* _Exercise aim_
Within the records that follow, count the lines containing the string "členů". Reply only with the count.

* _Given data_
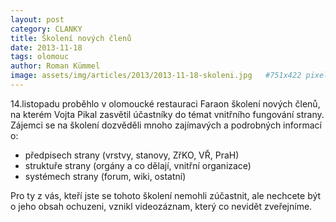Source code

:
 ```yaml
---
layout: post
category: CLANKY
title: Školení nových členů
date: 2013-11-18
tags: olomouc
author: Roman Kümmel
image: assets/img/articles/2013/2013-11-18-skoleni.jpg   #751x422 pixelu
---
```

14.listopadu proběhlo v olomoucké restauraci Faraon školení nových členů, na kterém Vojta Pikal zasvětil účastníky do témat vnitřního fungování strany. Zájemci se na školení dozvěděli mnoho zajímavých a podrobných informací o:

* předpisech strany (vrstvy, stanovy, ZřKO, VŘ, PraH)
* struktuře strany (orgány a co dělají, vnitřní organizace)
* systémech strany (forum, wiki, ostatní)

Pro ty z vás, kteří jste se tohoto školení nemohli zúčastnit, ale nechcete být o jeho obsah ochuzeni, vznikl videozáznam, který co nevidět zveřejníme.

* _Exercise solution_
2